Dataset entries

- - - - - - -

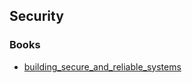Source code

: ## Security

### Books

* [building_secure_and_reliable_systems](https://static.googleusercontent.com/media/sre.google/en//static/pdf/building_secure_and_reliable_systems.pdf)
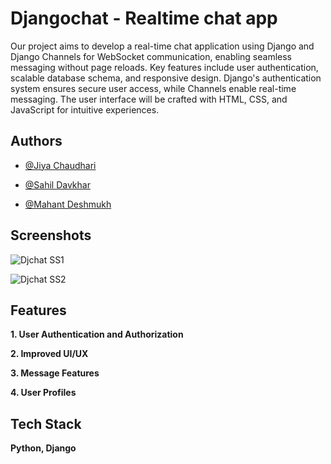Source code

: 
# __Djangochat - Realtime chat app__

Our project aims to develop a real-time chat application using Django and Django Channels for WebSocket communication, enabling seamless messaging without page reloads. Key features include user authentication, scalable database schema, and responsive design. Django's authentication system ensures secure user access, while Channels enable real-time messaging. The user interface will be crafted with HTML, CSS, and JavaScript for intuitive experiences.


## Authors

- [@Jiya Chaudhari](https://github.com/Jiyachaudhari-05)

- [@Sahil Davkhar](https://github.com/Sahildavkhar/)

- [@Mahant Deshmukh](https://github.com/Morningstar2429)


## Screenshots

![Djchat SS1](https://github.com/Sahildavkhar/Djangochat-Realtime-application/assets/141304285/cc692ef2-b778-4cfb-8efb-45827e1d22f1)

![Djchat SS2](https://github.com/Sahildavkhar/Djangochat-Realtime-application/assets/141304285/60894b89-a376-4e23-8f76-db0c7a9518ca)


## Features


__1.	User Authentication and Authorization__

__2.	Improved UI/UX__

__3.	Message Features__

__4.	User Profiles__



## Tech Stack

**Python, Django** 

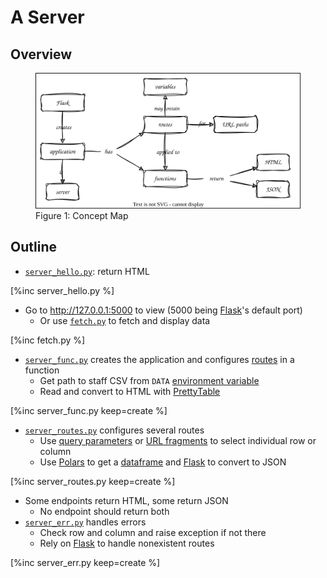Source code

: # A Server

## Overview

<figure id="server-concept-map">
  <img src="server_concept_map.svg" alt="concept map of Flask server"/>
  <figcaption>Figure 1: Concept Map</figcaption>
</figure>

<p id="terms"></p>

## Outline

-   [`server_hello.py`](./server_hello.py): return HTML

[%inc server_hello.py %]

-   Go to http://127.0.0.1:5000 to view (5000 being [Flask][flask]'s default port)
    -   Or use [`fetch.py`](./fetch.py) to fetch and display data

[%inc fetch.py %]

-   [`server_func.py`](./server_func.py) creates the application and configures [routes](g:route) in a function
    -   Get path to staff CSV from `DATA` [environment variable](g:env-var)
    -   Read and convert to HTML with [PrettyTable][prettytable]

[%inc server_func.py keep=create %]

-   [`server_routes.py`](./server_routes.py) configures several routes
    -   Use [query parameters](g:query-parameter) or [URL fragments](g:url-fragment)
        to select individual row or column
    -   Use [Polars][polars] to get a [dataframe](g:dataframe) and [Flask][flask] to convert to JSON

[%inc server_routes.py keep=create %]

-   Some endpoints return HTML, some return JSON
    -   No endpoint should return both
-   [`server_err.py`](./server_err.py) handles errors
    -   Check row and column and raise exception if not there
    -   Rely on [Flask][flask] to handle nonexistent routes

[%inc server_err.py keep=create %]

[flask]: https://flask.palletsprojects.com/
[polars]: https://pola.rs/
[prettytable]: https://pypi.org/project/prettytable/
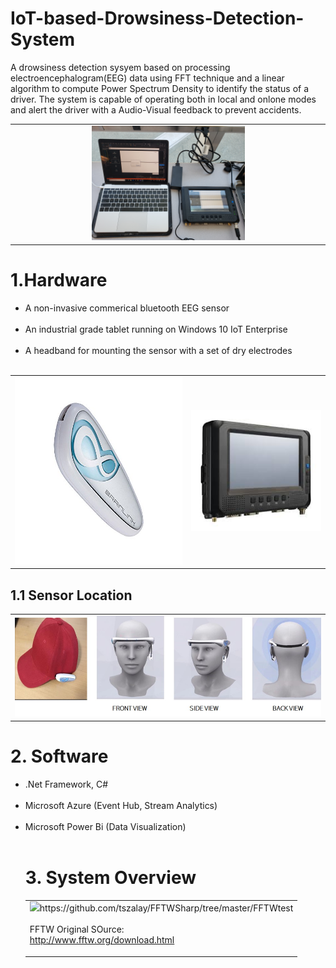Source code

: # IoT-based-Drowsiness-Detection-System
A drowsiness detection sysyem based on processing electroencephalogram(EEG) data using FFT technique and a linear algorithm to compute Power Spectrum Density to identify the status of a driver. The system is capable of operating both in local and onlone modes and alert the driver with a Audio-Visual feedback to prevent accidents. 

<table align="center">
  <tr align="center"><td><img src = 'img/system.jpg' width="50%" ></td></tr>
</table>

<H1>1.Hardware </H1>
<ul type ="disk">
  <li>A non-invasive commerical bluetooth EEG sensor </li><br>
  <li>An industrial grade tablet running on Windows 10 IoT Enterprise</li><br>
  <li>A headband for mounting the sensor with a set of dry electrodes</li><br>
</ul>
<table>
  <tr align="center"><td> <img src ='img/eegsensor.jpg' width="300px" height="300px"> </td> <td> <img src='img/mt7000.jpg'> </td></tr>
</table>

<H2> 1.1 Sensor Location </H2>
<table align="center">
  <tr><td> <img src = 'img/sensorlocation.jpg'> </td></tr>
</table>

<H1> 2. Software </H1>
<ul type="disk">
  <li>.Net Framework, C#</li> <br>
  <li>Microsoft Azure (Event Hub, Stream Analytics)</li> <br>
  <li>Microsoft Power Bi (Data Visualization) </li> <br>
</ui>

<H1> 3. System Overview </H1>
<table>
  <tr><td> <img src = "img/systemdesign.PNG'> </td></tr>
</table>
(1) Sensor (headset + EEG sensor) <br>
(2) Tablet running on Windows 10 IoT Enterprise OS (Local Mode) <br>
(3) Azure + Power Bi (Online Mode) <br>

<H2> 3.1 FFTW Wrapper - libfftw3-3.dll </H2>

FFTW is a C subroutine library for computing the discrete Fourier transform (DFT) in one or more dimensions, of arbitrary input size, and of both real and complex data.<br>

FFTW wrapper written by Tamas Szalay:<br>
https://github.com/tszalay/FFTWSharp/tree/master/FFTWtest<br>
<br>
FFTW Original SOurce:<br>
http://www.fftw.org/download.html<br>
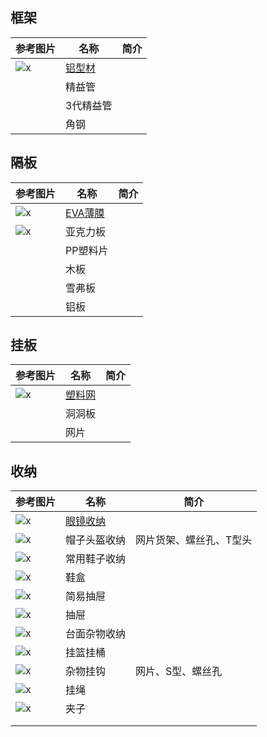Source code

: ## 框架
| 参考图片 | 名称 | 简介 |
| - | - | - |
| ![x]() | [铝型材](https://gitee.com/kukela/diy-furniture/tree/master/doc/DesignGuide/铝型材.md) | |
| | 精益管 | |
| | 3代精益管 | |
| | 角钢 | |

## 隔板
| 参考图片 | 名称 | 简介 |
| - | - | - |
| ![x]() | [EVA薄膜](https://gitee.com/kukela/diy-furniture/tree/master/doc/DesignGuide/EVA薄膜.md) | |
| ![x]() | 亚克力板 | |
| | PP塑料片 | |
| | 木板 | |
| | 雪弗板 | |
| | 铝板 | |

## 挂板
| 参考图片 | 名称 | 简介 |
| - | - | - |
| ![x]() | [塑料网](https://gitee.com/kukela/diy-furniture/tree/master/doc/DesignGuide/塑料网.md) | |
| | 洞洞板 | |
| | 网片 | |

## 收纳
| 参考图片 | 名称 | 简介 |
| - | - | - |
| ![x]() | [眼镜收纳](https://gitee.com/kukela/diy-furniture/tree/master/doc/DesignGuide/眼镜收纳.md) | |
| ![x]() | 帽子头盔收纳 | 网片货架、螺丝孔、T型头 |
| ![x]() | 常用鞋子收纳 | |
| ![x]() | 鞋盒 | |
| ![x]() | 简易抽屉 | |
| ![x]() | 抽屉 | |
| ![x]() | 台面杂物收纳 | |
| ![x]() | 挂篮挂桶 | |
| ![x]() | 杂物挂钩 | 网片、S型、螺丝孔 |
| ![x]() | 挂绳 | |
| ![x]() | 夹子 | |
| | | |
| | | |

- - - - - - -

**Assignment**.
A faithful, word-for-word copy of the data is needed; the pictures should not appear in it.

**Written answer**.
Source code

: ## Security

### Books

* [building_secure_and_reliable_systems](https://static.googleusercontent.com/media/sre.google/en//static/pdf/building_secure_and_reliable_systems.pdf)
Source code

: 
# __Djangochat - Realtime chat app__

Our project aims to develop a real-time chat application using Django and Django Channels for WebSocket communication, enabling seamless messaging without page reloads. Key features include user authentication, scalable database schema, and responsive design. Django's authentication system ensures secure user access, while Channels enable real-time messaging. The user interface will be crafted with HTML, CSS, and JavaScript for intuitive experiences.


## Authors

- [@Jiya Chaudhari](https://github.com/Jiyachaudhari-05)

- [@Sahil Davkhar](https://github.com/Sahildavkhar/)

- [@Mahant Deshmukh](https://github.com/Morningstar2429)


## Screenshots

![Djchat SS1](https://github.com/Sahildavkhar/Djangochat-Realtime-application/assets/141304285/cc692ef2-b778-4cfb-8efb-45827e1d22f1)

![Djchat SS2](https://github.com/Sahildavkhar/Djangochat-Realtime-application/assets/141304285/60894b89-a376-4e23-8f76-db0c7a9518ca)


## Features


__1.	User Authentication and Authorization__

__2.	Improved UI/UX__

__3.	Message Features__

__4.	User Profiles__



## Tech Stack

**Python, Django** 

Source code

: # A Server

## Overview

<figure id="server-concept-map">
  <img src="server_concept_map.svg" alt="concept map of Flask server"/>
  <figcaption>Figure 1: Concept Map</figcaption>
</figure>

<p id="terms"></p>

## Outline

-   [`server_hello.py`](./server_hello.py): return HTML

[%inc server_hello.py %]

-   Go to http://127.0.0.1:5000 to view (5000 being [Flask][flask]'s default port)
    -   Or use [`fetch.py`](./fetch.py) to fetch and display data

[%inc fetch.py %]

-   [`server_func.py`](./server_func.py) creates the application and configures [routes](g:route) in a function
    -   Get path to staff CSV from `DATA` [environment variable](g:env-var)
    -   Read and convert to HTML with [PrettyTable][prettytable]

[%inc server_func.py keep=create %]

-   [`server_routes.py`](./server_routes.py) configures several routes
    -   Use [query parameters](g:query-parameter) or [URL fragments](g:url-fragment)
        to select individual row or column
    -   Use [Polars][polars] to get a [dataframe](g:dataframe) and [Flask][flask] to convert to JSON

[%inc server_routes.py keep=create %]

-   Some endpoints return HTML, some return JSON
    -   No endpoint should return both
-   [`server_err.py`](./server_err.py) handles errors
    -   Check row and column and raise exception if not there
    -   Rely on [Flask][flask] to handle nonexistent routes

[%inc server_err.py keep=create %]

[flask]: https://flask.palletsprojects.com/
[polars]: https://pola.rs/
[prettytable]: https://pypi.org/project/prettytable/
Source code

: # IoT-based-Drowsiness-Detection-System
A drowsiness detection sysyem based on processing electroencephalogram(EEG) data using FFT technique and a linear algorithm to compute Power Spectrum Density to identify the status of a driver. The system is capable of operating both in local and onlone modes and alert the driver with a Audio-Visual feedback to prevent accidents. 

<table align="center">
  <tr align="center"><td><img src = 'img/system.jpg' width="50%" ></td></tr>
</table>

<H1>1.Hardware </H1>
<ul type ="disk">
  <li>A non-invasive commerical bluetooth EEG sensor </li><br>
  <li>An industrial grade tablet running on Windows 10 IoT Enterprise</li><br>
  <li>A headband for mounting the sensor with a set of dry electrodes</li><br>
</ul>
<table>
  <tr align="center"><td> <img src ='img/eegsensor.jpg' width="300px" height="300px"> </td> <td> <img src='img/mt7000.jpg'> </td></tr>
</table>

<H2> 1.1 Sensor Location </H2>
<table align="center">
  <tr><td> <img src = 'img/sensorlocation.jpg'> </td></tr>
</table>

<H1> 2. Software </H1>
<ul type="disk">
  <li>.Net Framework, C#</li> <br>
  <li>Microsoft Azure (Event Hub, Stream Analytics)</li> <br>
  <li>Microsoft Power Bi (Data Visualization) </li> <br>
</ui>

<H1> 3. System Overview </H1>
<table>
  <tr><td> <img src = "img/systemdesign.PNG'> </td></tr>
</table>
(1) Sensor (headset + EEG sensor) <br>
(2) Tablet running on Windows 10 IoT Enterprise OS (Local Mode) <br>
(3) Azure + Power Bi (Online Mode) <br>

<H2> 3.1 FFTW Wrapper - libfftw3-3.dll </H2>

FFTW is a C subroutine library for computing the discrete Fourier transform (DFT) in one or more dimensions, of arbitrary input size, and of both real and complex data.<br>

FFTW wrapper written by Tamas Szalay:<br>
https://github.com/tszalay/FFTWSharp/tree/master/FFTWtest<br>
<br>
FFTW Original SOurce:<br>
http://www.fftw.org/download.html<br>
Source code

: ## 框架
| 参考图片 | 名称 | 简介 |
| - | - | - |
| ![x]() | [铝型材](https://gitee.com/kukela/diy-furniture/tree/master/doc/DesignGuide/铝型材.md) | |
| | 精益管 | |
| | 3代精益管 | |
| | 角钢 | |

## 隔板
| 参考图片 | 名称 | 简介 |
| - | - | - |
| ![x]() | [EVA薄膜](https://gitee.com/kukela/diy-furniture/tree/master/doc/DesignGuide/EVA薄膜.md) | |
| ![x]() | 亚克力板 | |
| | PP塑料片 | |
| | 木板 | |
| | 雪弗板 | |
| | 铝板 | |

## 挂板
| 参考图片 | 名称 | 简介 |
| - | - | - |
| ![x]() | [塑料网](https://gitee.com/kukela/diy-furniture/tree/master/doc/DesignGuide/塑料网.md) | |
| | 洞洞板 | |
| | 网片 | |

## 收纳
| 参考图片 | 名称 | 简介 |
| - | - | - |
| ![x]() | [眼镜收纳](https://gitee.com/kukela/diy-furniture/tree/master/doc/DesignGuide/眼镜收纳.md) | |
| ![x]() | 帽子头盔收纳 | 网片货架、螺丝孔、T型头 |
| ![x]() | 常用鞋子收纳 | |
| ![x]() | 鞋盒 | |
| ![x]() | 简易抽屉 | |
| ![x]() | 抽屉 | |
| ![x]() | 台面杂物收纳 | |
| ![x]() | 挂篮挂桶 | |
| ![x]() | 杂物挂钩 | 网片、S型、螺丝孔 |
| ![x]() | 挂绳 | |
| ![x]() | 夹子 | |
| | | |
| | | |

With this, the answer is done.